DigitalOcean Referral Badge
Udit Vashisht
Author: Udit Vashisht


Python Pandas Objects - Pandas Series and Pandas Dataframe

  • 11 minutes read
  • 2413 Views
Python Pandas Objects - Pandas Series and Pandas Dataframe

    Table of Contents

Python Pandas Objects - Pandas Series and Pandas Dataframe

In the last post, we discussed introduction and installation of Python Pandas. In this post, we will learn about pandas’ data structures/objects. Pandas provide two type of data structures:-

  • Pandas Series
  • Pandas Dataframe

Pandas Series

Pandas Series is a one dimensional indexed data, which can hold datatypes like integer, string, boolean, float, python object etc. A Pandas Series can hold only one data type at a time. The axis label of the data is called the index of the series. The labels need not to be unique but must be a hashable type. The index of the series can be integer, string and even time-series data. In general, Pandas Series is nothing but a column of an excel sheet with row index being the index of the series.

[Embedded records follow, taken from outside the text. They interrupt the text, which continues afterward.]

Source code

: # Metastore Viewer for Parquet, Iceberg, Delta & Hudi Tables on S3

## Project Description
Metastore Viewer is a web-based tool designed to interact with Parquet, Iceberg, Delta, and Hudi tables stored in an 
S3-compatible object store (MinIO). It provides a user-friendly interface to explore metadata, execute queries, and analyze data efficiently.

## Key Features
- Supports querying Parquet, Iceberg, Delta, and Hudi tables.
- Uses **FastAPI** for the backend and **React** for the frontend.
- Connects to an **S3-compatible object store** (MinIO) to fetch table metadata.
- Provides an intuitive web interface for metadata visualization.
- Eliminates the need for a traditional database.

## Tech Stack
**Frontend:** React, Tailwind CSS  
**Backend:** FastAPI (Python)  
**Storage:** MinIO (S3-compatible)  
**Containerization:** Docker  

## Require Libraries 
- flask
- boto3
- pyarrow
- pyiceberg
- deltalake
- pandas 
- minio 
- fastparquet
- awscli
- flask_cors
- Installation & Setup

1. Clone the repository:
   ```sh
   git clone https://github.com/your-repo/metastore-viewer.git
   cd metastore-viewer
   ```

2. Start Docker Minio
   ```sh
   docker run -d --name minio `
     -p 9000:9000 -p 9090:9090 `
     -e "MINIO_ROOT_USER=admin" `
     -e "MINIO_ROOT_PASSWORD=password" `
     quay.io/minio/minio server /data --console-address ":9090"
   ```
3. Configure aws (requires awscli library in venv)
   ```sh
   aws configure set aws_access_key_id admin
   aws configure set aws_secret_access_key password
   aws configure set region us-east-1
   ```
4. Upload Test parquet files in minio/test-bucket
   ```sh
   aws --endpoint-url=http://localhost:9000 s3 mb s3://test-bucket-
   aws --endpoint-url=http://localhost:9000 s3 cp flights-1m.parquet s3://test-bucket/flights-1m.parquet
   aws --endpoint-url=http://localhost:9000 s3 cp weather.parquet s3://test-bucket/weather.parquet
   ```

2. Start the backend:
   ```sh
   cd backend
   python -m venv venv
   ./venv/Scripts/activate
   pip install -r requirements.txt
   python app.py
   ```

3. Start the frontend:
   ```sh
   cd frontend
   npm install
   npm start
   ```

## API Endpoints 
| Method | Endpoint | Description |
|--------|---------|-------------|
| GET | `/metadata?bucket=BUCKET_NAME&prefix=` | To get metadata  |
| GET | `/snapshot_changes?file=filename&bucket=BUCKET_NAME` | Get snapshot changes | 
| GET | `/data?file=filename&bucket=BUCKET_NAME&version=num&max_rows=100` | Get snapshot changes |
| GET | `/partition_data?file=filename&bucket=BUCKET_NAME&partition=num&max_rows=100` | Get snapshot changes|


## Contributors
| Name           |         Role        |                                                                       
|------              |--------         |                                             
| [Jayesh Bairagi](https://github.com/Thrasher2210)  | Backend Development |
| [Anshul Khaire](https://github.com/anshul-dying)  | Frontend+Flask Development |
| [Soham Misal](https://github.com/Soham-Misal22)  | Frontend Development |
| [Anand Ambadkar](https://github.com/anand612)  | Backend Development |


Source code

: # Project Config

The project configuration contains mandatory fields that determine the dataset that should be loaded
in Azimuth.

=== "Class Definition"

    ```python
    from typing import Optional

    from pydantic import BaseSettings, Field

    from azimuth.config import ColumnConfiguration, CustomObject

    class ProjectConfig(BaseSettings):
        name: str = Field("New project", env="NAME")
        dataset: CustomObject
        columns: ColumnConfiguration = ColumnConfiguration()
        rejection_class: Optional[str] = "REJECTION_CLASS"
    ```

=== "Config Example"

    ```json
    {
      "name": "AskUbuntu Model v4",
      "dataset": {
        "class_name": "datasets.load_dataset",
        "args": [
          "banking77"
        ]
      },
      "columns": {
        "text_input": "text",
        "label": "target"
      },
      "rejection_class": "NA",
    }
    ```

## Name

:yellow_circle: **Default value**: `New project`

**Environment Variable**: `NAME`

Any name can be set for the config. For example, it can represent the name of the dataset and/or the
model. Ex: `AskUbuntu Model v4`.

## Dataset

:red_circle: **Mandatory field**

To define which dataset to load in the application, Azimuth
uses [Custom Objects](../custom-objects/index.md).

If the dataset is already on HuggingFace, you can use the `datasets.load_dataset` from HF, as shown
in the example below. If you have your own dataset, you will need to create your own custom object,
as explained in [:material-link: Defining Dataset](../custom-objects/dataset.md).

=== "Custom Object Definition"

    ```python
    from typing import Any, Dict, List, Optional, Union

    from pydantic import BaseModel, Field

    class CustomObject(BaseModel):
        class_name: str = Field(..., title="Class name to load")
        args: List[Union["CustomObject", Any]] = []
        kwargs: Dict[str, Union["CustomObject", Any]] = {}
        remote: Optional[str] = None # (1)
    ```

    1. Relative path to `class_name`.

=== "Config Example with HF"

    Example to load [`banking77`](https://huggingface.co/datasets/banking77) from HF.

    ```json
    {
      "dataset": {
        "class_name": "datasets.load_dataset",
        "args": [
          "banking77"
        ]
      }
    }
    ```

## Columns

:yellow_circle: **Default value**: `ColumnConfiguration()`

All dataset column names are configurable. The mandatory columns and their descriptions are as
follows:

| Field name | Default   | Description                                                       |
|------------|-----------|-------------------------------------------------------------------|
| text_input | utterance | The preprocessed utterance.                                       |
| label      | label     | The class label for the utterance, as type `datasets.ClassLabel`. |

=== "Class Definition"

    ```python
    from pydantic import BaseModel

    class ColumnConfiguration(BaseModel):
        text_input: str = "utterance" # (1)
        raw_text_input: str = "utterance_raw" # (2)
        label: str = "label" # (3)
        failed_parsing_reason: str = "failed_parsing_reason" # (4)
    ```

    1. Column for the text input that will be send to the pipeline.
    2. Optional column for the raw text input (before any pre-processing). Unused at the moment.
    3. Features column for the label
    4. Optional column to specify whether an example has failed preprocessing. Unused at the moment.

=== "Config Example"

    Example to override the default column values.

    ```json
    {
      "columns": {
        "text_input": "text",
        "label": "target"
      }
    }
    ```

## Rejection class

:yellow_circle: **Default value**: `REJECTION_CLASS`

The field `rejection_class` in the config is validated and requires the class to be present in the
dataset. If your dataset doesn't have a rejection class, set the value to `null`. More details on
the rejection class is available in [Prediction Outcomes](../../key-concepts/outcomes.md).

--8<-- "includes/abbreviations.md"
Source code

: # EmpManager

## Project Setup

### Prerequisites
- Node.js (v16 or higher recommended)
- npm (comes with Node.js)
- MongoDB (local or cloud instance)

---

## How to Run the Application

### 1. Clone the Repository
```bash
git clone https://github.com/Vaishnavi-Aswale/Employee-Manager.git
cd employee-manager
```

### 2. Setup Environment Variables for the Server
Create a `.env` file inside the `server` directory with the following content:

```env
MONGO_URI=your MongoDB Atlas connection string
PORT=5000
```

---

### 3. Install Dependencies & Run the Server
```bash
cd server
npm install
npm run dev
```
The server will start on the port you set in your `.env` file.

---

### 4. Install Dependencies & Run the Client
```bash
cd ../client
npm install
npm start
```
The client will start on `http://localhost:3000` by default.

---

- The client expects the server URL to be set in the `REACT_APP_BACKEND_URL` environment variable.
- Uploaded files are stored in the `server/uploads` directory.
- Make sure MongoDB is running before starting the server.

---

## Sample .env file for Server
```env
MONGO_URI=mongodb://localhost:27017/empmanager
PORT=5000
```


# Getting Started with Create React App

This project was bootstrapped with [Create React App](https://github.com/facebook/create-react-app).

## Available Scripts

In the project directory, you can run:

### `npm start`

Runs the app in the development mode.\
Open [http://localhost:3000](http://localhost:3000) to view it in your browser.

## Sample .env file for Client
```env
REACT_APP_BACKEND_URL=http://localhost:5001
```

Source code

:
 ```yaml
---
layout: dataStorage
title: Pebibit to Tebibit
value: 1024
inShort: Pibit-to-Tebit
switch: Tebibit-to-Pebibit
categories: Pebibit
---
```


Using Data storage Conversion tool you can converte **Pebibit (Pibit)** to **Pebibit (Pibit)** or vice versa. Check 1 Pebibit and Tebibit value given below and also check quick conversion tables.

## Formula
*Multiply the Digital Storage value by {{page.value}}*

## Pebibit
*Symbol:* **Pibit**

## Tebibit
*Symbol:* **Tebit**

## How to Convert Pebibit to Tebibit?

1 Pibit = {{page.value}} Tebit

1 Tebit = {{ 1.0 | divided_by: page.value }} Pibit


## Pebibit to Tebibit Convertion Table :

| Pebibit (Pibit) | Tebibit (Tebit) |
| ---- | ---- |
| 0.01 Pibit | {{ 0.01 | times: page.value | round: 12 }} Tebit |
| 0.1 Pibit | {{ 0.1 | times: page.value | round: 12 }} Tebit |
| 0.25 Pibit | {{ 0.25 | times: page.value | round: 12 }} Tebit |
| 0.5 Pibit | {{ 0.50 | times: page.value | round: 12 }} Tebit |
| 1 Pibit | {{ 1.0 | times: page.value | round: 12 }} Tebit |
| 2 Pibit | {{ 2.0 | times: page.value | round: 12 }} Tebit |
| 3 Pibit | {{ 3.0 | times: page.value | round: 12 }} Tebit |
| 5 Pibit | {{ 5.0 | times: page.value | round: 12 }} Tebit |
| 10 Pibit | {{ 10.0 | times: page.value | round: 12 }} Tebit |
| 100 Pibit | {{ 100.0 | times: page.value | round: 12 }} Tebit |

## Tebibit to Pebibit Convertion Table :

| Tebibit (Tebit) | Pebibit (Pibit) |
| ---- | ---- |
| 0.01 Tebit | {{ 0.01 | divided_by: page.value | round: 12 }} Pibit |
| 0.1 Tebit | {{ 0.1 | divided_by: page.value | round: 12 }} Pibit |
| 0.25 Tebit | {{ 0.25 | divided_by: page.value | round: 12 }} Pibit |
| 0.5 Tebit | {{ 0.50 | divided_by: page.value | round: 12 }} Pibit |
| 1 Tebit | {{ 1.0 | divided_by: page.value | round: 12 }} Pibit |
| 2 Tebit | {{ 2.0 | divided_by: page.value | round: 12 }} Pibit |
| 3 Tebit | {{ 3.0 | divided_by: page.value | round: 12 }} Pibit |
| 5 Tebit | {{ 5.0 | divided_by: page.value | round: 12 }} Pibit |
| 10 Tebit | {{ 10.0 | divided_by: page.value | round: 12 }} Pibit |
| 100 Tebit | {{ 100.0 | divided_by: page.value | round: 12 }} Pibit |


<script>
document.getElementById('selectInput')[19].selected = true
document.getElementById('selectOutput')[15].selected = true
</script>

Different ways of creating/constructing a Pandas Series

We can create a Pandas Series by using the following pandas.Series() constructor:-

pandas.Series([data, index, dtype, name, copy, …])

The parameters for the constructor of a Python Pandas Series are detailed as under:-

Parameters Remarks
data : array-like, Iterable, dict, or scalar value Contains data stored in Series. Changed in version 0.23.0: If data is a dict, argument order is maintained for Python 3.6 and later.
index : array-like or Index (1d) Values must be hashable and have the same length as data. Non-unique index values are allowed. Will default to RangeIndex (0, 1, 2, …, n) if not provided. If both a dict and index sequence are used, the index will override the keys found in the dict.
dtype : str, numpy.dtype, or ExtensionDtype, optional Data type for the output Series. If not specified, this will be inferred from data. See the user guide for more usages.
copy : bool, default False Copy input data.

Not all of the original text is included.